Showing posts with label Elizabeth Bishop. Show all posts
Showing posts with label Elizabeth Bishop. Show all posts

Sunday, February 24, 2008

Song

Elizabeth Bishop (1937)

Summer is over upon the sea.
The pleasure yacht, the social being,
That danced on the endless polished floor,
Stepped and side-stepped like Fred Astaire,
Is gone, is gone, docked somewhere ashore.

The friends have left, the sea is bare
That was strewn with floating, fresh green weeds.
Only the rusty-sided freighter
Goes past the moon's marketless craters
And the stars are the only ships of pleasure.


Saturday, October 27, 2007

The Imaginary Iceberg

Elizabeth Bishop (b. 1911)

We'd rather have the iceberg than the ship
Although it meant the end of travel.
Although it stood stock still like cloudy rock
And all the sea were moving marble.

We'd rather have the iceberg than the ship;
We'd rather own this breathing plain of snow
Though the ship's sail were laid upon the sea
As the snow lies undissolved upon the water.
O solemn, floating field,
Are you aware an iceberg takes repose
With you, and when it wakes may pasture on your snows?

This is a scene a sailor'd give his eyes for.
The ship's ignored. The iceberg rises
And sinks again; its glassy pinnacles
Correct elliptics in the sky.
This is a scene where he who treads the boards
Is artlessly rhetorical. The curtain
Is light enough to rise on finest ropes
That airy twists of snow provide.
The wits of these white peaks
Spar with the sun. Its weight the iceberg dares
Upon a shifting stage and stands and stares.

This iceberg cuts its facets from within.
Like jewelry from a grave
It saves itself perpetually and adorns
Only itself, perhaps the snows
Which so surprise us lying on the sea.
Goodbye, we say, goodbye, the ship steers off
Where waves give in to one another's waves
And clouds run in a warmer sky.
Icebergs behoove the soul
(Both being self-made from elements least visible)
To see them so: fleshed, fair, erected indivisible.
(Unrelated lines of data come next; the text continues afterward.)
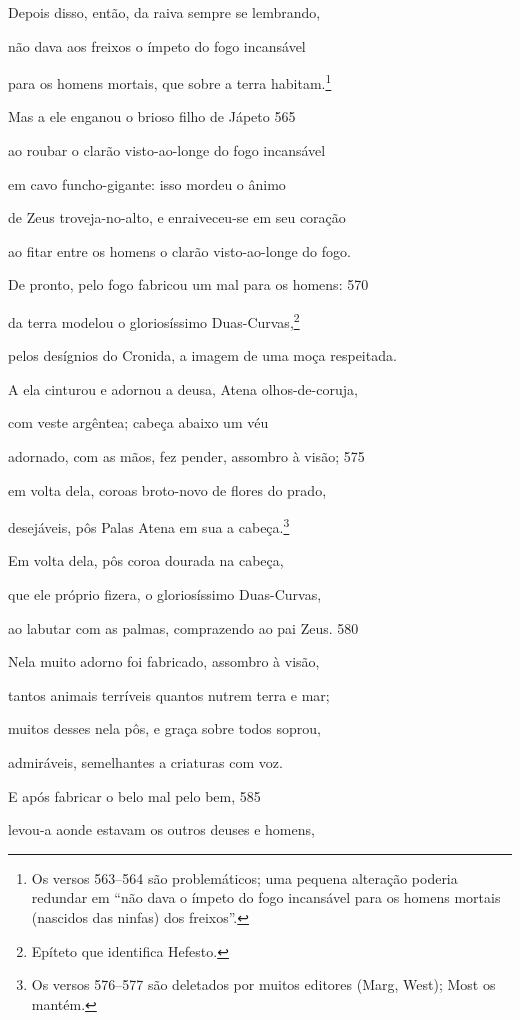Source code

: Depois disso, então, da raiva sempre se lembrando,

não dava aos freixos o ímpeto do fogo incansável

para os homens mortais, que sobre a terra habitam.\footnote{Os versos 563--564 são problemáticos; uma pequena alteração poderia redundar em
``não dava o ímpeto do fogo incansável para os homens mortais (nascidos
das ninfas) dos freixos''.}

Mas a ele enganou o brioso filho de Jápeto \num{565}

ao roubar o clarão visto-ao-longe do fogo incansável

em cavo funcho-gigante: isso mordeu o ânimo

de Zeus troveja-no-alto, e enraiveceu-se em seu coração

ao fitar entre os homens o clarão visto-ao-longe do fogo.

De pronto, pelo fogo fabricou um mal para os homens: \num{570}

da terra modelou o gloriosíssimo Duas-Curvas,\footnote{Epíteto que identifica Hefesto.}

pelos desígnios do Cronida, a imagem de uma moça respeitada.

A ela cinturou e adornou a deusa, Atena olhos-de-coruja,

com veste argêntea; cabeça abaixo um véu

adornado, com as mãos, fez pender, assombro à visão; \num{575}

em volta dela, coroas broto-novo de flores do prado,

desejáveis, pôs Palas Atena em sua a cabeça.\footnote{Os versos 576--577 são deletados por muitos editores (Marg, West); Most os mantém.}

Em volta dela, pôs coroa dourada na cabeça,

que ele próprio fizera, o gloriosíssimo Duas-Curvas,

ao labutar com as palmas, comprazendo ao pai Zeus. \num{580}

Nela muito adorno foi fabricado, assombro à visão,

tantos animais terríveis quantos nutrem terra e mar;

muitos desses nela pôs, e graça sobre todos soprou,

admiráveis, semelhantes a criaturas com voz.

\quad{}E após fabricar o belo mal pelo bem, \num{585}

levou-a aonde estavam os outros deuses e homens,

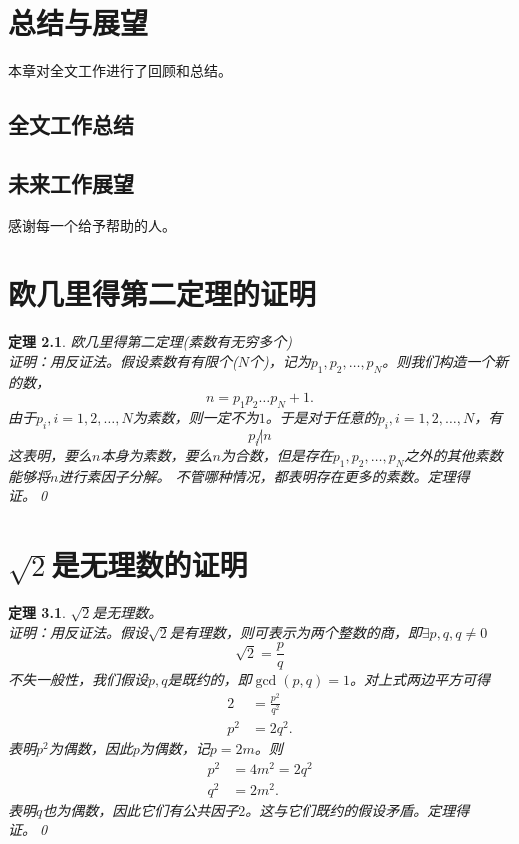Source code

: \documentclass[algorithmlist, figurelist,tablelist, nomlist,engineering]{seuthesix}
\begin{document}
\chapter{总结与展望}
本章对全文工作进行了回顾和总结。
\section{全文工作总结}
\section{未来工作展望}

\acknowledgement
感谢每一个给予帮助的人。






\appendix

\chapter{欧几里得第二定理的证明}
\newtheorem{theorem}{定理}
\begin{theorem}
欧几里得第二定理(素数有无穷多个)\\
证明：用反证法。假设素数有有限个($N$个)，记为$p_1,p_2,\dots,p_N$。则我们构造一个新的数，
\[
n=p_1p_2\dots p_N+1.
\]
由于$p_i,i=1,2,\dots,N$为素数，则一定不为$1$。于是对于任意的$p_i,i=1,2,\dots, N$，有
\[
p_i\not|n
\]
这表明，要么$n$本身为素数，要么$n$为合数，但是存在$p_1,p_2,\dots,p_N$之外的其他素数能够将$n$进行素因子分解。
不管哪种情况，都表明存在更多的素数。定理得证。\qed
\end{theorem}

\chapter{$\sqrt{2}$是无理数的证明}
\begin{theorem}
$\sqrt{2}$是无理数。\\
证明：用反证法。假设$\sqrt{2}$是有理数，则可表示为两个整数的商，即$\exists p,q, q\ne0$
\[
\sqrt{2}=\frac{p}{q}
\]
不失一般性，我们假设$p,q$是既约的，即$\gcd(p,q)=1$。对上式两边平方可得\\
\begin{align*}
2& =\frac{p^2}{q^2}\\
p^2&=2q^2.
\end{align*}
表明$p^2$为偶数，因此$p$为偶数，记$p=2m$。则
\begin{align*}
p^2&=4m^2=2q^2\\
q^2&=2m^2.
\end{align*}
表明$q$也为偶数，因此它们有公共因子$2$。这与它们既约的假设矛盾。定理得证。\qed
\end{theorem}

\end{document}
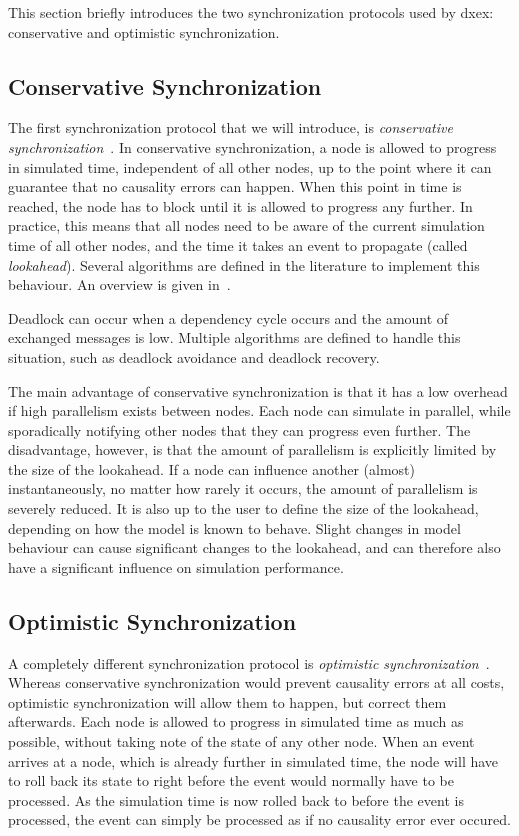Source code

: This section briefly introduces the two synchronization protocols used by dxex: conservative and optimistic synchronization.

\subsection{Conservative Synchronization}
The first synchronization protocol that we will introduce, is \textit{conservative synchronization}~\cite{FujimotoBook}.
In conservative synchronization, a node is allowed to progress in simulated time, independent of all other nodes, up to the point where it can guarantee that no causality errors can happen.
When this point in time is reached, the node has to block until it is allowed to progress any further.
In practice, this means that all nodes need to be aware of the current simulation time of all other nodes, and the time it takes an event to propagate (called \textit{lookahead}).
Several algorithms are defined in the literature to implement this behaviour.
An overview is given in~\cite{FujimotoBook}.

Deadlock can occur when a dependency cycle occurs and the amount of exchanged messages is low.
Multiple algorithms are defined to handle this situation, such as deadlock avoidance and deadlock recovery.

The main advantage of conservative synchronization is that it has a low overhead if high parallelism exists between nodes.
Each node can simulate in parallel, while sporadically notifying other nodes that they can progress even further.
The disadvantage, however, is that the amount of parallelism is explicitly limited by the size of the lookahead.
If a node can influence another (almost) instantaneously, no matter how rarely it occurs, the amount of parallelism is severely reduced.
It is also up to the user to define the size of the lookahead, depending on how the model is known to behave.
Slight changes in model behaviour can cause significant changes to the lookahead, and can therefore also have a significant influence on simulation performance.

\subsection{Optimistic Synchronization}
A completely different synchronization protocol is \textit{optimistic synchronization}~\cite{TimeWarp}.
Whereas conservative synchronization would prevent causality errors at all costs, optimistic synchronization will allow them to happen, but correct them afterwards.
Each node is allowed to progress in simulated time as much as possible, without taking note of the state of any other node.
When an event arrives at a node, which is already further in simulated time, the node will have to roll back its state to right before the event would normally have to be processed.
As the simulation time is now rolled back to before the event is processed, the event can simply be processed as if no causality error ever occured.

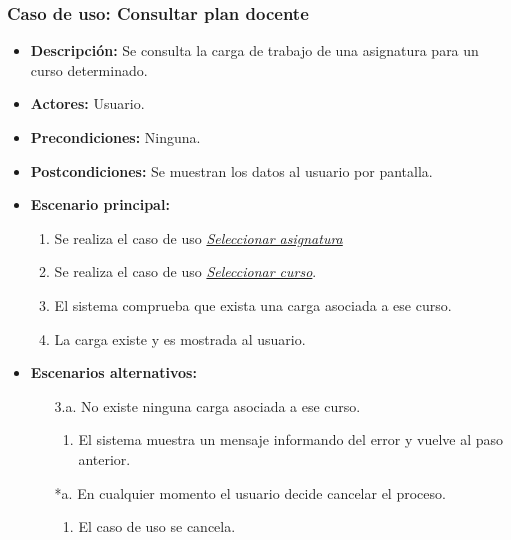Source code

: \documentclass{book}
\begin{document}
\subsubsection*{Caso de uso: Consultar plan docente}
\begin{itemize}
\item{\bf Descripción:} Se consulta la carga de trabajo de una asignatura para un curso determinado.
\item{\bf Actores:} Usuario.
\item{\bf Precondiciones:} Ninguna.
\item{\bf Postcondiciones:} Se muestran los datos al usuario por pantalla.
\item{\bf Escenario principal:}
	\begin{enumerate}
	\item Se realiza el caso de uso {\em \hyperref[select_asignatura]{Seleccionar asignatura}}
	\item Se realiza el caso de uso {\em \hyperref[select_curso]{Seleccionar curso}}.
	\item El sistema comprueba que exista una carga asociada a ese curso.
	\item La carga existe y es mostrada al usuario.
	\end{enumerate}
\item{\bf Escenarios alternativos:}
	\begin{itemize}
	\item[3.a.]No existe ninguna carga asociada a ese curso.
		\begin{enumerate}
		\item El sistema muestra un mensaje informando del error y vuelve al paso anterior.
		\end{enumerate}
	\item[*a.]En cualquier momento el usuario decide cancelar el proceso.
		\begin{enumerate}
		\item El caso de uso se cancela.
		\end{enumerate}		
	\end{itemize}
\end{itemize}
\end{document}
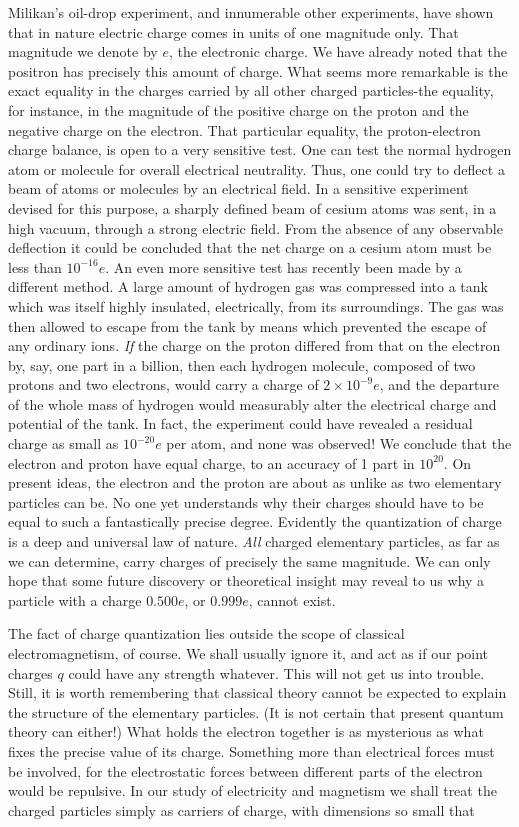 Milikan's oil-drop experiment, and innumerable other
experiments, have shown that in nature electric charge comes in units of one
magnitude only. That magnitude we denote by $e$, the electronic charge. We have
already noted that the positron has precisely this amount of charge. What seems
more remarkable is the exact equality in the charges carried by all other
charged particles-the equality, for instance, in the magnitude of the positive
charge on the proton and the negative charge on the electron. 
That particular equality, the proton-electron charge
balance, is open to a very sensitive test. One can test the normal hydrogen
atom or molecule for overall electrical neutrality. Thus, one could try to
deflect a beam of atoms or molecules by an electrical field. In a sensitive
experiment devised for this purpose, a sharply defined beam of cesium atoms was
sent, in a high vacuum, through a strong electric field. From the absence of
any observable deflection it could be concluded that the net charge on a cesium
atom must be less than $10^{-16}e$. An even more sensitive test has recently
been made by a different method. A large amount of hydrogen gas was compressed
into a tank which was itself highly insulated, electrically, from its
surroundings. The gas was then allowed to escape from the tank by means which
prevented the escape of any ordinary ions. \emph{If} the charge on the proton
differed from that on the electron by, say, one part in a billion, then each
hydrogen molecule, composed of two protons and two electrons, would carry a
charge of $2\times 10^{-9}e$, and the departure of the whole mass of hydrogen would
measurably alter the electrical charge and potential of the tank. In fact, the
experiment could have revealed a residual charge as small as $10^{-20}e$ per
atom, and none was observed! We conclude that the electron and proton have
equal charge, to an accuracy of 1 part in $10^{20}$. 
On present ideas, the electron and the proton are about as
unlike as two elementary particles can be. No one yet understands why their
charges should have to be equal to such a fantastically precise degree.
Evidently the quantization of charge is a deep and universal law of nature.
\emph{All} charged elementary particles, as far as we can determine, carry
charges of precisely the same magnitude. We can only hope that some future
discovery or theoretical insight may reveal to us why a particle with a charge
$0.500e$, or $0.999e$, cannot exist.

The fact of charge quantization lies outside the scope of
classical electromagnetism, of course. We shall usually ignore it, and act as
if our point charges $q$ could have any strength whatever. This will not get us
into trouble. Still, it is worth remembering that classical theory cannot be
expected to explain the structure of the elementary particles. (It is not
certain that present quantum theory can either!) What holds the electron
together is as mysterious as what fixes the precise value of its charge.
Something more than electrical forces must be involved, for the electrostatic
forces between different parts of the electron would be repulsive. 
In our study of electricity and magnetism we shall treat the
charged particles simply as carriers of charge, with dimensions so small
that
Wednesday, August 22, 2007

Breakfast Song

Elizabeth Bishop (1973)

My love, my saving grace,
your eyes are awfully blue.
I kiss your funny face,
your coffee-flavored mouth.
Last night I slept with you.
Today I love you so
how can I bear to go
(as soon I must, I know)
to bed with ugly death
in that cold, filthy place,
to sleep there without you,
without the easy breath
and nightlong, limblong warmth
I've grown accustomed to?
—Nobody wants to die;
tell me it is a lie!
But no, I know it's true.
It's just the common case;
There's nothing one can do,
My love, my saving grace.
Your eyes are awfully blue
early and instant blue.

Saturday, August 11, 2007

After the Rain

Elizabeth Bishop (Key West, 1942)

After the rain the puddles are blue.
As St. Theresa said of Grace:
"There are little pools for children,
there are pools for all,
some large, some small."

The school-house in its gritty playground,
built of cement-blocks, stained with rain,
is turreted, and crenallated,
a two-dimensional
cardboard castle

where little captives, like fair ladies
mirror-charmed, gaze into blackboards.

Friday, July 6, 2007

It Is Marvelous . . .

Elizabeth Bishop (1989)

It is marvelous to wake up together
At the same minute; marvelous to hear
The rain begin suddenly all over the roof,
To feel the air clear
As if electricity had passed through it
From a black mesh of wires in the sky.
All over the roof the rain hisses,
And below, the light of falling kisses.

An electrical storm is coming or moving away;
It is the prickling air that wakes up.
If lightning struck the house now, it would run
From the four blue china balls on top
Down the roof and down the rods all around us,
And we imagine dreamily
How the whole house caught in a bird-cage of lightning
Would be quite delightful rather than frightening;

And from the same simplified point of view
Of night and lying flat on one's back
All things might change equally easily,
Since always to warn us there must be these black
Electrical wires dangling. Without surprise
The world might change to something quite different,
As the air changes or the lightning comes without our blinking,
Change as our kisses are changing without our thinking.

Saturday, May 5, 2007

One Art

Elizabeth Bishop (1976)

The art of losing isn't hard to master;
so many things seem filled with the intent
to be lost that their loss is no disaster.

Lose something every day. Accept the fluster
of lost door keys, the hour badly spent.
The art of losing isn't hard to master.

Then practice losing farther, losing faster:
places, and names, and where it was you meant
to travel. None of these will bring disaster.

I lost my mother's watch. And look! my last, or
next-to-last, of three loved houses went.
The art of losing isn't hard to master.

I lost two cities, lovely ones. And, vaster,
some realms I owned, two rivers, a continent.
I miss them, but it wasn't a disaster.

—Even losing you (the joking voice, a gesture
I love) I shan't have lied. It's evident
the art of losing's not hard to master
though it may look like (Write it!) like disaster.